The Never List. By Koethi Zan. Pamela Dorman/Viking. $27.95.
Sometimes the formulas work. The Never List is a predictable thriller on which readers will look back with the realization that they could have figured out pretty much every major plot point in advance if they had thought carefully about what was going on. But while reading the book, most won’t figure out the answers, because debut novelist Koethi Zan knows how to keep the plot moving, the dialogue sharp, and the revelations coming at just the right page-turning pace. Most readers will simply be too involved in the story to realize the extent to which they are being manipulated on every page.
Zan’s manipulative skill may come from the 15 years she spent practicing law; her sure sense of theatricality may come from the venues in which she practiced it, which included film, theater and television. The title of her novel refers to a list of things that two super-cautious teenage best friends, Sarah and Jennifer, create after a car crash in which Jennifer’s mother is killed. The items on the list are exactly the sort of parental guidance that teens are usually assumed to scoff at, from “never ignore your gut” to “never leave your drink unattended,” “never look vulnerable or lost,” “never panic,” “never get in the car – even if they have a gun,” and so forth. There would be no book if the young women actually followed the list, of course, so the story is about the horrendous things that happen to them when once, just once, they fail to pay attention and tempt fate the slightest bit. They are captured, imprisoned along with two other women, held captive in a cellar for three years, and tortured by a sadist. Their captor is eventually caught and imprisoned, but 10 years later, he is up for parole, and Sarah finds herself reliving the trauma as she tries to find out what happened to Jennifer – for when the women were rescued, there were only three of them: Jennifer never made it out of the cellar.
It is pretty easy to see where all this is going, and that is exactly where it goes.
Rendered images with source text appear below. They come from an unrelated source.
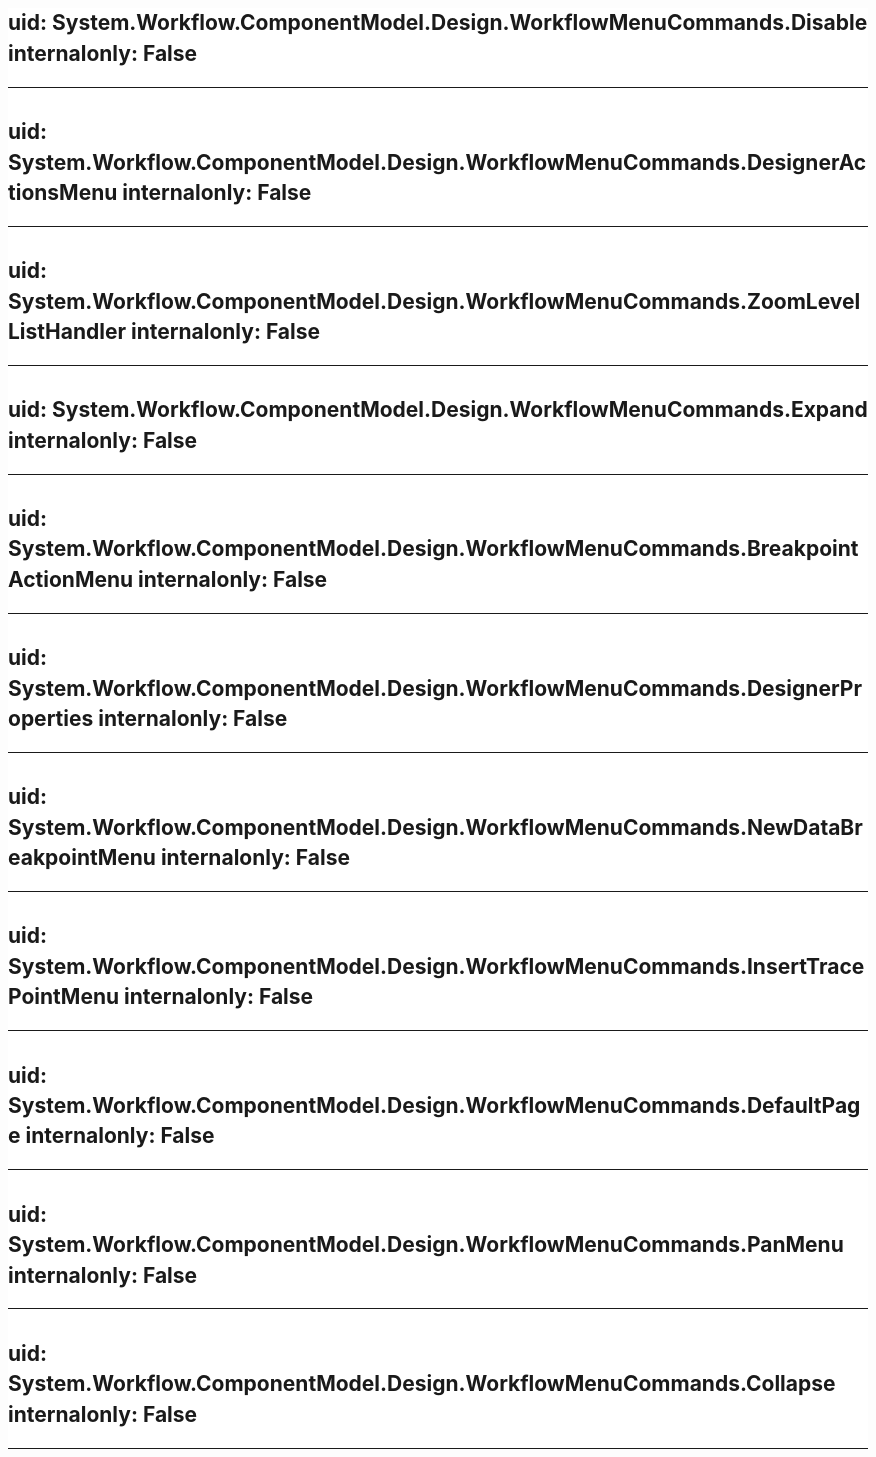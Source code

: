 uid: System.Workflow.ComponentModel.Design.WorkflowMenuCommands.Disable
internalonly: False
---

---
uid: System.Workflow.ComponentModel.Design.WorkflowMenuCommands.DesignerActionsMenu
internalonly: False
---

---
uid: System.Workflow.ComponentModel.Design.WorkflowMenuCommands.ZoomLevelListHandler
internalonly: False
---

---
uid: System.Workflow.ComponentModel.Design.WorkflowMenuCommands.Expand
internalonly: False
---

---
uid: System.Workflow.ComponentModel.Design.WorkflowMenuCommands.BreakpointActionMenu
internalonly: False
---

---
uid: System.Workflow.ComponentModel.Design.WorkflowMenuCommands.DesignerProperties
internalonly: False
---

---
uid: System.Workflow.ComponentModel.Design.WorkflowMenuCommands.NewDataBreakpointMenu
internalonly: False
---

---
uid: System.Workflow.ComponentModel.Design.WorkflowMenuCommands.InsertTracePointMenu
internalonly: False
---

---
uid: System.Workflow.ComponentModel.Design.WorkflowMenuCommands.DefaultPage
internalonly: False
---

---
uid: System.Workflow.ComponentModel.Design.WorkflowMenuCommands.PanMenu
internalonly: False
---

---
uid: System.Workflow.ComponentModel.Design.WorkflowMenuCommands.Collapse
internalonly: False
---

---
Sarah, now 31, will be forced, bit by bit, to re-create what was done to her and live through the horrors again and again as she tries to get to the bottom of what happened to Jennifer and make sure that Jack Derber, their abductor, never gets out of prison. She will re-connect with the other women from the cellar – all of whom will be reluctant to have anything to do with each other after going their separate ways and trying to rebuild their separate lives. She will learn things about herself, including some she has repressed and desperately does not want to know. And there will eventually be a major, surprising twist that will knit all the loose ends together and provide readers with the shock ending that is de rigueur in genre books like this one.
Zan drops plenty of hints about things that will turn out to be not what they seem on the surface, and in fact drops them rather clumsily, as when Sarah goes to visit a religious organization, where she encounters two young administrators who “were clean-cut and eager. This didn’t seem like a cult at all. More like a YMCA. I felt my anxiety lifting. …The young man looked up at me and smiled. He seemed perfectly normal, except for a glint of heightened zeal in his eyes that made me a little uncomfortable.” Umm…yes…remember “never ignore your gut”? And how about a new Never List item, such as “watch out for overly normal seeming but really creepy pseudo-religious organizations and the people in them”? In some ways, Sarah has learned exactly nothing from the horrors she endured more than a decade before the book takes place.
In other ways, though, she has learned a lot, about resilience and self-reliance and facing fears (although she has not learned too much about that, as becomes clear in a late scene where she panics while with one of the other women with whom she was held captive). Sarah is determined and gutsy and bold – to the extent that her damaged psyche allows – and sees things more clearly than the medical and law-enforcement people who are supposed to be the experts in what is and was going on. All these characteristics are absolutely to be expected in the protagonist of a genre book like this. It is to Zan’s credit that Sarah seems more fully formed as a character than might be expected, with the book’s frantic pace smoothing over many of Sarah’s (and the plot’s) rough edges – or at least making them easy to ignore. The eventual climax will not surprise anyone who has seen the wholly typical sadism movies of recent years – Saw and its imitators, for example – but it is handled well enough, and cinematically enough, to provide a satisfying conclusion for a story that largely makes up in intensity for what it lacks in creativity and originality.